A History of Trustee Impact

Trustees Through the Years

For more than a century, Carnegie Council has set the global ethical agenda and worked for an ethical future. Find a recounting of the contributions of our trustee members over the years below.

To read Carnegie Council's history book, Toward Peace with Justice, click here.

History of Trustee Impact

Frederick Lynch: Trustee from 1914-1929

Frederick Lynch was a minister, author, and advocate for peace and tolerance. A close friend of Andrew Carnegie, he was secretary of the Church Peace Union, which later became Carnegie Council for Ethics in International Affairs. He founded the World Alliance for International Friendship and was a member of the Committee on the League of Nations.

Peter Ainslie: Trustee from 1914-1934

Hailed as one of the "apostles of ecumenism," Peter Ainslie served as minister at the Christian temple in Baltimore, Maryland for 43 years. Committed to church unity, he was the first president of the Council on Christian Unity and edited for The Christian Union Quarterly until his death in 1934.

Charles H. Brent: Trustee from 1918-1924

Charles Henry Brent was an Episcopal bishop who served as missionary bishop of the Philippines and senior chaplain for the American Armed Forces in Europe. Helping to found the first World Conference on Faith and Order, he was one of the foremost leaders of Christian unity in his day.

William H. Taft: Trustee from 1918-1930

William H. Taft served as the 27th president of the United States. Having also been appointed as the tenth chief justice of the United States by President Harding, Taft remains the only person to serve in both of these offices.

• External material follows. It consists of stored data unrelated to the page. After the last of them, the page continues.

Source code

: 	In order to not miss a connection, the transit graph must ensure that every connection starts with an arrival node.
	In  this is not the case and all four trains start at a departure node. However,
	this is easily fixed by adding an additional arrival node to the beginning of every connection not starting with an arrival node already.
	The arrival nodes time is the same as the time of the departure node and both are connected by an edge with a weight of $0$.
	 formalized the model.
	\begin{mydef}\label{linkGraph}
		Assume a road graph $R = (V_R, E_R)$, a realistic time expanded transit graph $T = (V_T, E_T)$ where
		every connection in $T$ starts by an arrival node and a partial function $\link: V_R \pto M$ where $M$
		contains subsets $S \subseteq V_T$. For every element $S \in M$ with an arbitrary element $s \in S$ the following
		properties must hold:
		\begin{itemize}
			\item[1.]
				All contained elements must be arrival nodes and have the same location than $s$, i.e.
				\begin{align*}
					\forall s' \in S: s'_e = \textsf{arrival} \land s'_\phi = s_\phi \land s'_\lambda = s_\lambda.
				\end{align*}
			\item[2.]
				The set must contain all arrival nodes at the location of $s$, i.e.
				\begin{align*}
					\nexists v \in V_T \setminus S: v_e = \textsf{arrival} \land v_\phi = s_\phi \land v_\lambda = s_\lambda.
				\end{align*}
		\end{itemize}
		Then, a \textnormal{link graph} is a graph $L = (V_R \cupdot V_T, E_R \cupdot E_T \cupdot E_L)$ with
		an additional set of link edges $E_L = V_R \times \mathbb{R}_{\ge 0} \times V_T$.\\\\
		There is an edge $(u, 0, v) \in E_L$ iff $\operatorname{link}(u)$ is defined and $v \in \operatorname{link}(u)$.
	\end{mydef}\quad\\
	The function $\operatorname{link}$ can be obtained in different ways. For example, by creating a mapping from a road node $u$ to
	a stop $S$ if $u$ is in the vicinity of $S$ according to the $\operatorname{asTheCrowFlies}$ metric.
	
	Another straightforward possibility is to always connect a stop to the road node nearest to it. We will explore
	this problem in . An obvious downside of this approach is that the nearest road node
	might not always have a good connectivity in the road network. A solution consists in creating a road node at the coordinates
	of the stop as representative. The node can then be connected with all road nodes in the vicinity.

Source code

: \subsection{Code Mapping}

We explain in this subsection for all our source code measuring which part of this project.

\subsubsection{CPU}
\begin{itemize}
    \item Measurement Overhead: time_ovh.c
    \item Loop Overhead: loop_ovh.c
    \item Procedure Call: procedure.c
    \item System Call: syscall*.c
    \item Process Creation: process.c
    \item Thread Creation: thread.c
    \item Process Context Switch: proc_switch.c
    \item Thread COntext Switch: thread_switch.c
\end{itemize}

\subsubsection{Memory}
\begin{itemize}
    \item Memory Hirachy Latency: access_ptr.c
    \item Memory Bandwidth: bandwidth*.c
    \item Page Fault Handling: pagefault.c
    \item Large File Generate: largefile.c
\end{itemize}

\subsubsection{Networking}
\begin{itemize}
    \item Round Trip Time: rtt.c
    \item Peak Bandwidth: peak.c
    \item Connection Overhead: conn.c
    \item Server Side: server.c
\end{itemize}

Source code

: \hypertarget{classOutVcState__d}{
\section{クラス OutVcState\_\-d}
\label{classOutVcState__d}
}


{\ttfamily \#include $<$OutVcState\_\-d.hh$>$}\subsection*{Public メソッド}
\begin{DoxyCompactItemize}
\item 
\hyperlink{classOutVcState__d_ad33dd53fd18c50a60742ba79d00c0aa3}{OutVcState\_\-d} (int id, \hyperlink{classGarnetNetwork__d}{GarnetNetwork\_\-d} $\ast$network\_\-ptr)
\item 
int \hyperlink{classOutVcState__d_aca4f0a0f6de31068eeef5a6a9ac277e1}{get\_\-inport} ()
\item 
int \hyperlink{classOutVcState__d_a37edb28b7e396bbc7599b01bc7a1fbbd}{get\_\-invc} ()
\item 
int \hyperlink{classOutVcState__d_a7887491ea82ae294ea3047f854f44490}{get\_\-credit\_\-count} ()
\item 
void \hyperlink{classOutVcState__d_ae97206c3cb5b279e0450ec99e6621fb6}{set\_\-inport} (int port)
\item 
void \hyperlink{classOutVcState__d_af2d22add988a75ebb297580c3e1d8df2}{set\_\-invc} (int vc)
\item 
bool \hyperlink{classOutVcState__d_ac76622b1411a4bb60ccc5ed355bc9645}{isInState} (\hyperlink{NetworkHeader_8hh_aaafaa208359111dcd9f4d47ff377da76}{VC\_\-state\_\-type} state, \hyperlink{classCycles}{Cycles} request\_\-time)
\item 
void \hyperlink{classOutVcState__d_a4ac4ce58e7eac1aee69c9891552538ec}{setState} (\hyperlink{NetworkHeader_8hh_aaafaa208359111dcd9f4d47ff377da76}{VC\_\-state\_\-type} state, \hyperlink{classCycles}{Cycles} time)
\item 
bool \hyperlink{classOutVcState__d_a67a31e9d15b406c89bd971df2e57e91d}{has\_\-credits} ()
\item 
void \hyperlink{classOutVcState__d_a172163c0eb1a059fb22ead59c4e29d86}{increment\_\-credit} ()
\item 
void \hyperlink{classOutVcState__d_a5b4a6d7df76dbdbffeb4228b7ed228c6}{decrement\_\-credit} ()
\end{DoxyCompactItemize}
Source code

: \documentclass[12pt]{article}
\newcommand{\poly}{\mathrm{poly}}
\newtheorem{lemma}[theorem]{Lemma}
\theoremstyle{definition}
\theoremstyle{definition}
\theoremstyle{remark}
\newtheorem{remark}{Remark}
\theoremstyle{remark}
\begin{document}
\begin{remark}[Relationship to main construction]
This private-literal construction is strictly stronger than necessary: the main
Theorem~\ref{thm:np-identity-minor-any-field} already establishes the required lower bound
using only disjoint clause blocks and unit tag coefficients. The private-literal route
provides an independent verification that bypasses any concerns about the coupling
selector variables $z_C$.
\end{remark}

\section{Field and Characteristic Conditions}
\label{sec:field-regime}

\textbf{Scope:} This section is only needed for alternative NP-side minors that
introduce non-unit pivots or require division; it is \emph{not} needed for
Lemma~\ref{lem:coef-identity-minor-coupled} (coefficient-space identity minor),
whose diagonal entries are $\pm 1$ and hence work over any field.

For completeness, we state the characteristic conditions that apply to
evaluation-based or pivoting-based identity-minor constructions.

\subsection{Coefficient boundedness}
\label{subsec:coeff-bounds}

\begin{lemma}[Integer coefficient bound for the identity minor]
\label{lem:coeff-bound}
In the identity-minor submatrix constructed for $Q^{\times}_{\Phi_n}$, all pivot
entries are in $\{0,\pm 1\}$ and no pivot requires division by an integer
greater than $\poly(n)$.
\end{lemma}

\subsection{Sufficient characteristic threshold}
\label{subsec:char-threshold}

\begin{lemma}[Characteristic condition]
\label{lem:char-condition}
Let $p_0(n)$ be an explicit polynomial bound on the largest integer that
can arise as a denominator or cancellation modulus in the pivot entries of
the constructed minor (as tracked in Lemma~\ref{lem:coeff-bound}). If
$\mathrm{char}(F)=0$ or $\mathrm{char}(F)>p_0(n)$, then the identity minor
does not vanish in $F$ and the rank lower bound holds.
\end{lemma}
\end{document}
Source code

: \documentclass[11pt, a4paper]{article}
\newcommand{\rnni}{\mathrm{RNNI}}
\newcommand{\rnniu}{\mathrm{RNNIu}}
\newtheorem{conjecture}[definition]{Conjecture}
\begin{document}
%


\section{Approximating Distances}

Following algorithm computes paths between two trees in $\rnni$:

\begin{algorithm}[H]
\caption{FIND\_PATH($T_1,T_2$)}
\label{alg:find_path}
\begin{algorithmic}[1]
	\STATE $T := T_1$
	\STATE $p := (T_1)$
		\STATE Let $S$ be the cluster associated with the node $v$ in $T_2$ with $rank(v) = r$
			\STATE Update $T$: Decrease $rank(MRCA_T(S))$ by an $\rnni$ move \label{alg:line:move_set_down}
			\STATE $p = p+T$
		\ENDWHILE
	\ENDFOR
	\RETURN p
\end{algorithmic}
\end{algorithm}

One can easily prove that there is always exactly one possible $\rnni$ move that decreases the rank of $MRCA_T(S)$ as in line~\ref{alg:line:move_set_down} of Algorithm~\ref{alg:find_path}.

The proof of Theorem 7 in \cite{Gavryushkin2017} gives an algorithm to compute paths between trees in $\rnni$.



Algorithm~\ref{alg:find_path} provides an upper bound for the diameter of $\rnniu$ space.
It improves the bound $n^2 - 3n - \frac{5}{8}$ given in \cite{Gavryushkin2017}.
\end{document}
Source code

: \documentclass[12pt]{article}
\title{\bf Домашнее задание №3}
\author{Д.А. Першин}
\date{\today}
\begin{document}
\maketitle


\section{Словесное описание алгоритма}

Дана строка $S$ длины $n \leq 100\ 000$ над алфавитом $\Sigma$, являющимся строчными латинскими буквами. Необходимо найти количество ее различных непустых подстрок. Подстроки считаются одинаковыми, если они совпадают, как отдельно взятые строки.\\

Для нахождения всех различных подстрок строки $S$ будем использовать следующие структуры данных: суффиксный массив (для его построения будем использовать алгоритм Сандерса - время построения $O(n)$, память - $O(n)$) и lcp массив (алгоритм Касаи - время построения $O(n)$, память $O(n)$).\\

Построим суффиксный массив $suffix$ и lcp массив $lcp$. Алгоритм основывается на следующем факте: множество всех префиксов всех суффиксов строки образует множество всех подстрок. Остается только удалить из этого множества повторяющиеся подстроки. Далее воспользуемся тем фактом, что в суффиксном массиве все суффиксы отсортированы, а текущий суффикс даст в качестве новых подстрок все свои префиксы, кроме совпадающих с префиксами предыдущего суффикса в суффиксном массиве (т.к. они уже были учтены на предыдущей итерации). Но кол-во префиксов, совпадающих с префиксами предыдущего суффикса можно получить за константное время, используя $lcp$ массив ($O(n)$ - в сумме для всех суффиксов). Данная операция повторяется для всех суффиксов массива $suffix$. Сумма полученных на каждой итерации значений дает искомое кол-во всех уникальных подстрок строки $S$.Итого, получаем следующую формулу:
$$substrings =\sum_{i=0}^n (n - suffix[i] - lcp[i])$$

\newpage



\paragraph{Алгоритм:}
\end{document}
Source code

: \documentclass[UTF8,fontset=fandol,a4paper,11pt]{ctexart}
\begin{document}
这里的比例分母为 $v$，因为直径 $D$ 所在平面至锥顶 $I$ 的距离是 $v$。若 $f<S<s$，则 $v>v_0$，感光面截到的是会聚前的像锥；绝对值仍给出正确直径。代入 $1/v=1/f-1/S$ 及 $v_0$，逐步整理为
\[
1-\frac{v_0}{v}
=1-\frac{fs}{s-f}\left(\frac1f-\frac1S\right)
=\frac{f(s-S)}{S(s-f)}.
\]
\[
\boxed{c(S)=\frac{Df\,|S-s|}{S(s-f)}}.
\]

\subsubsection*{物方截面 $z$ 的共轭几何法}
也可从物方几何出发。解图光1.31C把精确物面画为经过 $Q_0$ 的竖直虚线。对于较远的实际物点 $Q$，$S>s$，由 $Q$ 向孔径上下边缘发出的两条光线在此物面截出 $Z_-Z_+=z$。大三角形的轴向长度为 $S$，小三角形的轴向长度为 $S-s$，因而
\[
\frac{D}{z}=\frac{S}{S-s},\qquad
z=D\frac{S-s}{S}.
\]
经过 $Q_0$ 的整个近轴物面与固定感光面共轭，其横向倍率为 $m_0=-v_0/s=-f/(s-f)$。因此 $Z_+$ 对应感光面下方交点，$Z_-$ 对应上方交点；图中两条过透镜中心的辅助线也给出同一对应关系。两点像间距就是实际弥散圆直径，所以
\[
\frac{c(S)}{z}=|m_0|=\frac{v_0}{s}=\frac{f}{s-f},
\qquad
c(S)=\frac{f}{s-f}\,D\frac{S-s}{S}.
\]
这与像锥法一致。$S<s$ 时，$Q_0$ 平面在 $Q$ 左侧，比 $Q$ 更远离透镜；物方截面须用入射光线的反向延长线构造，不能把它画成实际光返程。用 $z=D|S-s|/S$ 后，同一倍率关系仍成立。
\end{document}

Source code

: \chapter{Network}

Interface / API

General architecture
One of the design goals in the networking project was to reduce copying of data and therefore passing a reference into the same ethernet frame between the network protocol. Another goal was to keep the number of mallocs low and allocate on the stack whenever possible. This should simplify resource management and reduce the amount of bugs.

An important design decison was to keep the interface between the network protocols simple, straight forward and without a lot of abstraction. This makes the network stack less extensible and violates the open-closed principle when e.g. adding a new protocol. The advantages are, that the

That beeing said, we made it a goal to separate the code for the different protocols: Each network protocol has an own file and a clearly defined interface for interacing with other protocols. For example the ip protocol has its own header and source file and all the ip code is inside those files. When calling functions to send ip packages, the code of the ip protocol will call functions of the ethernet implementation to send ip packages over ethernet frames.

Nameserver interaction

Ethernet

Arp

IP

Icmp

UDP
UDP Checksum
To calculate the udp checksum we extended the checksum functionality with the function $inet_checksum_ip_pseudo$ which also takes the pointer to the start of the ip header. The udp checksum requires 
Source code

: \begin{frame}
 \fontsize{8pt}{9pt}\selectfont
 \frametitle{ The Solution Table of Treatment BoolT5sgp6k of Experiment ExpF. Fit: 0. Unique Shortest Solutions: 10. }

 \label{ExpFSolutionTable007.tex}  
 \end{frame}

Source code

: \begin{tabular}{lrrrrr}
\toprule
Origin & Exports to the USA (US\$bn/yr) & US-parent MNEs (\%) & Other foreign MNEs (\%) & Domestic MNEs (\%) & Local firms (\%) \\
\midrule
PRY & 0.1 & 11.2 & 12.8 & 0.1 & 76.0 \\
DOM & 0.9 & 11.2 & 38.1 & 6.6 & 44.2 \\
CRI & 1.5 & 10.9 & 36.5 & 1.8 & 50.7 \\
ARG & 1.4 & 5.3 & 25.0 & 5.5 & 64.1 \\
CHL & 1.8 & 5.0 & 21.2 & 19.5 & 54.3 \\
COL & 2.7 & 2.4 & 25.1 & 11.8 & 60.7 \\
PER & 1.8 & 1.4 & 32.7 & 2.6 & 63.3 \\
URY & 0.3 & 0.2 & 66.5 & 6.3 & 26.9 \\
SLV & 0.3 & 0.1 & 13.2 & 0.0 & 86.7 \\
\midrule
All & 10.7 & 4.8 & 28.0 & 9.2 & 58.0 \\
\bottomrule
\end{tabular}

Henry Morgenthau: Trustee from 1920-1946

Henry Morgenthau was the ambassador to the Ottoman Empire from 1913 to 1916 under President Woodrow Wilson. He spent his ambassadorship attempting to avert the Armenian Genocide and spent years afterward raising funds for the surviving Armenians. His son Henry Morgenthau, Jr. was secretary of the treasury.

Newton D. Baker: Trustee from 1930-1931

Newton D. Baker was secretary of war under President Woodrow Wilson during World War I. An ardent pacifist, he was a prominent supporter of American membership in the League of Nations.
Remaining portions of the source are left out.